2. Chegou a Primavera e deu-se o milagre das vinhas, com o aparecimento das primeiras folhas e a certeza de que a vindima vem já aí, uma vez mais. Não há nada mais triste numa paisagem vitícola do que o Inverno, quando as videiras hibernam e sobra apenas a terra crua. Não é verdade. Há um momento ainda mais triste, que acontece precisamente na transição do Inverno para a Primavera, ainda antes do abrolhamento das videiras. É quando por todo o país, mas em maior escala em regiões de viticultura de montanha, como o Douro, por exemplo, se começa a infestar as vinhas de herbicidas. Nesta altura, são raras as vinhas completamente verdes (de videiras e de ervas). O que mais se vê são vinhas queimadas, de tom castanho, só com um fio verde (das folhas novas) pendurado nos arames que seguram as videiras. É uma paisagem a emergir de vida mas ao mesmo tempo mortiça, como se tivesse acabado de sofrer um dilúvio químico. Os herbicidas matam as ervas mas também matam os solos e contaminam os cursos de água. Não podemos continuar a fechar os olhos a esta tragédia ambiental. Não é fácil resolver o problema, sobretudo em regiões de orografia difícil como o Douro e onde os preços das uvas são absurdamente baixos, mas é possível fazer muito mais e melhor, porque nem todas as ervas são daninhas e também porque uma terra livre de químicos dá fruta mais pura e saborosa.

3. A Linha do Douro é uma das mais belas linhas ferroviárias do mundo. O Douro está na moda e com cada vez mais turismo, embora, e paradoxalmente, continue a ser uma das regiões mais pobres do país. O comboio é um dos meios de mobilidade mais amigos do ambiente. No Douro, o comboio segue sempre lado a lado com o rio, atravessando o coração da região vinhateira. Não há, pois, forma mais rápida e confortável de conhecer o Douro, as suas quintas e os seus vinhos. Para o transporte diário de pessoas, a CP alugou comboios em Espanha (em desuso, imagino, mas com ar condicionado). Para os turistas, criou há dois anos o comboio Miradouro, uma composição formada por carruagens suíças dos anos 1950, sem ar condicionado mas com espaços amplos e janelas que se podem abrir. Invocando falta de rentabilidade, a CP acabou com o serviço e encostou o Miradouro em Contumil.
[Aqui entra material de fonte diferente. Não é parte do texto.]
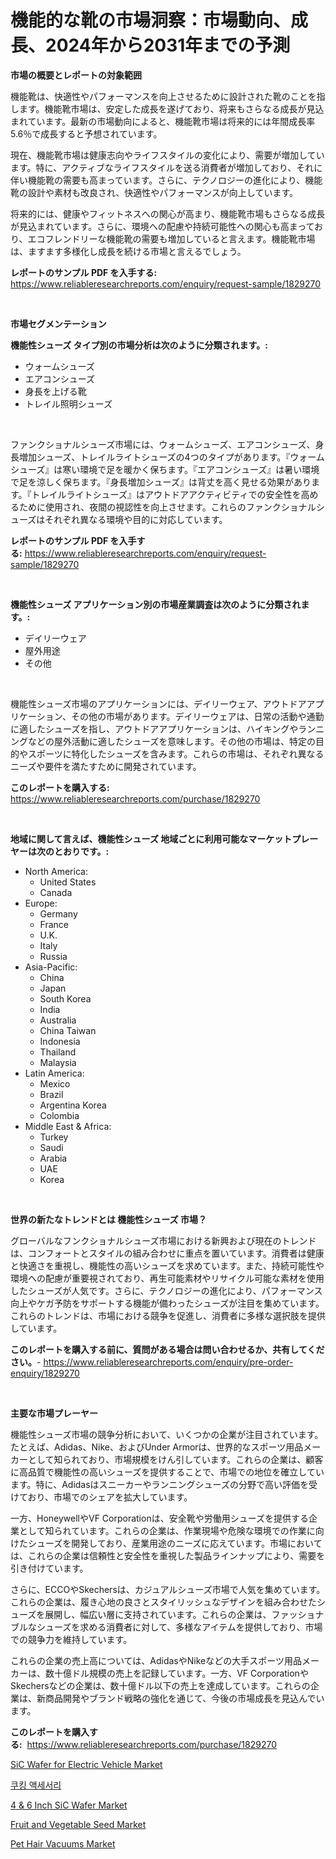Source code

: <p><h1>機能的な靴の市場洞察：市場動向、成長、2024年から2031年までの予測</h1></p><p><strong>市場の概要とレポートの対象範囲</strong></p>
<p><p>機能靴は、快適性やパフォーマンスを向上させるために設計された靴のことを指します。機能靴市場は、安定した成長を遂げており、将来もさらなる成長が見込まれています。最新の市場動向によると、機能靴市場は将来的には年間成長率5.6％で成長すると予想されています。</p><p>現在、機能靴市場は健康志向やライフスタイルの変化により、需要が増加しています。特に、アクティブなライフスタイルを送る消費者が増加しており、それに伴い機能靴の需要も高まっています。さらに、テクノロジーの進化により、機能靴の設計や素材も改良され、快適性やパフォーマンスが向上しています。</p><p>将来的には、健康やフィットネスへの関心が高まり、機能靴市場もさらなる成長が見込まれています。さらに、環境への配慮や持続可能性への関心も高まっており、エコフレンドリーな機能靴の需要も増加していると言えます。機能靴市場は、ますます多様化し成長を続ける市場と言えるでしょう。</p></p>
<p><strong>レポートのサンプル PDF を入手する:</strong> <a href="https://www.reliableresearchreports.com/enquiry/request-sample/1829270">https://www.reliableresearchreports.com/enquiry/request-sample/1829270</a></p>
<p>&nbsp;</p>
<p><strong>市場セグメンテーション</strong></p>
<p><strong>機能性シューズ タイプ別の市場分析は次のように分類されます。:</strong></p>
<p><ul><li>ウォームシューズ</li><li>エアコンシューズ</li><li>身長を上げる靴</li><li>トレイル照明シューズ</li></ul></p>
<p>&nbsp;</p>
<p><p>ファンクショナルシューズ市場には、ウォームシューズ、エアコンシューズ、身長増加シューズ、トレイルライトシューズの4つのタイプがあります。『ウォームシューズ』は寒い環境で足を暖かく保ちます。『エアコンシューズ』は暑い環境で足を涼しく保ちます。『身長増加シューズ』は背丈を高く見せる効果があります。『トレイルライトシューズ』はアウトドアアクティビティでの安全性を高めるために使用され、夜間の視認性を向上させます。これらのファンクショナルシューズはそれぞれ異なる環境や目的に対応しています。</p></p>
<p><strong>レポートのサンプル PDF を入手する:</strong>&nbsp;<a href="https://www.reliableresearchreports.com/enquiry/request-sample/1829270">https://www.reliableresearchreports.com/enquiry/request-sample/1829270</a></p>
<p>&nbsp;</p>
<p><strong> 機能性シューズ アプリケーション別の市場産業調査は次のように分類されます。:</strong></p>
<p><ul><li>デイリーウェア</li><li>屋外用途</li><li>その他</li></ul></p>
<p>&nbsp;</p>
<p><p>機能性シューズ市場のアプリケーションには、デイリーウェア、アウトドアアプリケーション、その他の市場があります。デイリーウェアは、日常の活動や通勤に適したシューズを指し、アウトドアアプリケーションは、ハイキングやランニングなどの屋外活動に適したシューズを意味します。その他の市場は、特定の目的やスポーツに特化したシューズを含みます。これらの市場は、それぞれ異なるニーズや要件を満たすために開発されています。</p></p>
<p><strong>このレポートを購入する:</strong>&nbsp; <a href="https://www.reliableresearchreports.com/purchase/1829270">https://www.reliableresearchreports.com/purchase/1829270</a></p>
<p>&nbsp;</p>
<p><strong>地域に関して言えば、機能性シューズ 地域ごとに利用可能なマーケットプレーヤーは次のとおりです。:</strong></p>
<p><ul>
    <li>
        North America:
        <ul>
            <li>United States</li>
            <li>Canada</li>
        </ul>
    </li>
    <li>
        Europe:
        <ul>
            <li>Germany</li>
            <li>France</li>
            <li>U.K.</li>
            <li>Italy</li>
            <li>Russia</li>
        </ul>
    </li>
    <li>
        Asia-Pacific:
        <ul>
            <li>China</li>
            <li>Japan</li>
            <li>South Korea</li>
            <li>India</li>
            <li>Australia</li>
            <li>China Taiwan</li>
            <li>Indonesia</li>
            <li>Thailand</li>
            <li>Malaysia</li>
        </ul>
    </li>
    <li>
        Latin America:
        <ul>
            <li>Mexico</li>
            <li>Brazil</li>
            <li>Argentina Korea</li>
            <li>Colombia</li>
        </ul>
    </li>
    <li>
        Middle East & Africa:
        <ul>
            <li>Turkey</li>
            <li>Saudi</li>
            <li>Arabia</li>
            <li>UAE</li>
            <li>Korea</li>
        </ul>
    </li>
    </ul></p>
<p>&nbsp;</p>
<p><strong>世界の新たなトレンドとは 機能性シューズ 市場？</strong></p>
<p><p>グローバルなフンクショナルシューズ市場における新興および現在のトレンドは、コンフォートとスタイルの組み合わせに重点を置いています。消費者は健康と快適さを重視し、機能性の高いシューズを求めています。また、持続可能性や環境への配慮が重要視されており、再生可能素材やリサイクル可能な素材を使用したシューズが人気です。さらに、テクノロジーの進化により、パフォーマンス向上やケガ予防をサポートする機能が備わったシューズが注目を集めています。これらのトレンドは、市場における競争を促進し、消費者に多様な選択肢を提供しています。</p></p>
<p><strong>このレポートを購入する前に、質問がある場合は問い合わせるか、共有してください。</strong>- <a href="https://www.reliableresearchreports.com/enquiry/pre-order-enquiry/1829270">https://www.reliableresearchreports.com/enquiry/pre-order-enquiry/1829270</a></p>
<p>&nbsp;</p>
<p><strong>主要な市場プレーヤー</strong></p>
<p><p>機能性シューズ市場の競争分析において、いくつかの企業が注目されています。たとえば、Adidas、Nike、およびUnder Armorは、世界的なスポーツ用品メーカーとして知られており、市場規模をけん引しています。これらの企業は、顧客に高品質で機能性の高いシューズを提供することで、市場での地位を確立しています。特に、Adidasはスニーカーやランニングシューズの分野で高い評価を受けており、市場でのシェアを拡大しています。</p><p>一方、HoneywellやVF Corporationは、安全靴や労働用シューズを提供する企業として知られています。これらの企業は、作業現場や危険な環境での作業に向けたシューズを開発しており、産業用途のニーズに応えています。市場においては、これらの企業は信頼性と安全性を重視した製品ラインナップにより、需要を引き付けています。</p><p>さらに、ECCOやSkechersは、カジュアルシューズ市場で人気を集めています。これらの企業は、履き心地の良さとスタイリッシュなデザインを組み合わせたシューズを展開し、幅広い層に支持されています。これらの企業は、ファッショナブルなシューズを求める消費者に対して、多様なアイテムを提供しており、市場での競争力を維持しています。</p><p>これらの企業の売上高については、AdidasやNikeなどの大手スポーツ用品メーカーは、数十億ドル規模の売上を記録しています。一方、VF CorporationやSkechersなどの企業は、数十億ドル以下の売上を達成しています。これらの企業は、新商品開発やブランド戦略の強化を通じて、今後の市場成長を見込んでいます。</p></p>
<p><strong>このレポートを購入する:</strong>&nbsp;&nbsp;<a href="https://www.reliableresearchreports.com/purchase/1829270">https://www.reliableresearchreports.com/purchase/1829270</a></p>
<p><p><a href="https://view.publitas.com/reportprime-1/sic-wafer-for-electric-vehicle-market-size-growth-outlook-from-2024-to-2031-projecting-at-markets-trends-analysis-by-application-regional-outlook-and-revenue/">SiC Wafer for Electric Vehicle Market</a></p><p><a href="https://github.com/vdhdwjyp90142/Market-Research-Report-List-1/blob/main/8700412187244.md">쿠킹 액세서리</a></p><p><a href="https://issuu.com/reportprime-2/docs/4-6-inch-sic-wafer-market-size-2030.pptx">4 & 6 Inch SiC Wafer Market</a></p><p><a href="https://github.com/lbird53714/Market-Research-Report-List-3/blob/main/fruit-and-vegetable-seed-market.md">Fruit and Vegetable Seed Market</a></p><p><a href="https://bubble-tree-ea4.notion.site/Pet-Hair-Vacuums-Market-Research-Report-Provides-Critical-Insights-that-can-help-Shape-Business-Deve-89caa86a46c8456faa4aa54ec8895ba5">Pet Hair Vacuums Market</a></p></p>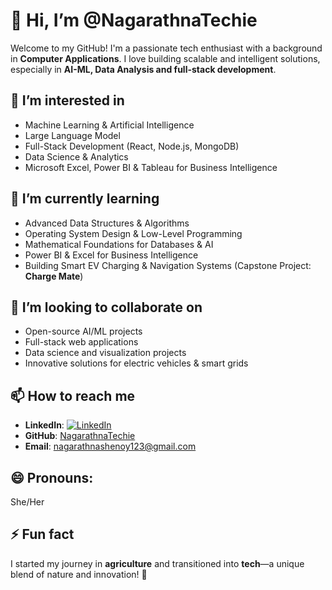 # 👋 Hi, I’m @NagarathnaTechie

Welcome to my GitHub! I'm a passionate tech enthusiast with a background in **Computer Applications**. I love building scalable and intelligent solutions, especially in **AI-ML, Data Analysis and full-stack development**.

## 👀 I’m interested in

- Machine Learning & Artificial Intelligence
- Large Language Model
- Full-Stack Development (React, Node.js, MongoDB)
- Data Science & Analytics
- Microsoft Excel, Power BI & Tableau for Business Intelligence

## 🌱 I’m currently learning

- Advanced Data Structures & Algorithms
- Operating System Design & Low-Level Programming
- Mathematical Foundations for Databases & AI
- Power BI & Excel for Business Intelligence
- Building Smart EV Charging & Navigation Systems (Capstone Project: **Charge Mate**)

## 💞️ I’m looking to collaborate on

- Open-source AI/ML projects
- Full-stack web applications
- Data science and visualization projects
- Innovative solutions for electric vehicles & smart grids

## 📫 How to reach me

- **LinkedIn**: [![LinkedIn](https://img.shields.io/badge/LinkedIn-Connect-blue?style=flat&logo=linkedin)](https://www.linkedin.com/in/nagarathna-shenoy-457751218)  
- **GitHub**: [NagarathnaTechie](https://github.com/NagarathnaTechie)
- **Email**: [nagarathnashenoy123@gmail.com](mailto\:nagarathnashenoy123@gmail.com)

## 😄 Pronouns:

She/Her

## ⚡ Fun fact

I started my journey in **agriculture** and transitioned into **tech**—a unique blend of nature and innovation! 🚀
Se esta decisão da CP lhe merece algum comentário ou reacção, sinta-se o leitor livre o fazer. Vale a pena lembrar que foi sempre esta a justificação dada pela CP para mudar horários, reduzir composições, degradar e, no final, acabar com serviços no interior do país. Nunca nenhum Governo fez frente a esta visão economicista, que não é aplicada nos serviços de transporte de Lisboa e do Porto. Quando não é falta de rentabilidade, é falta de segurança. Foi assim com a linha do Tua e do Corgo. Na altura, quem caucionou o seu fecho foi a actual ministra do Mar, Ana Paula Vitorino, com a promessa de que reabririam. No Tua fez-se uma barragem e no Corgo até já levantaram os carris. Como é que continuamos a ser tão crédulos?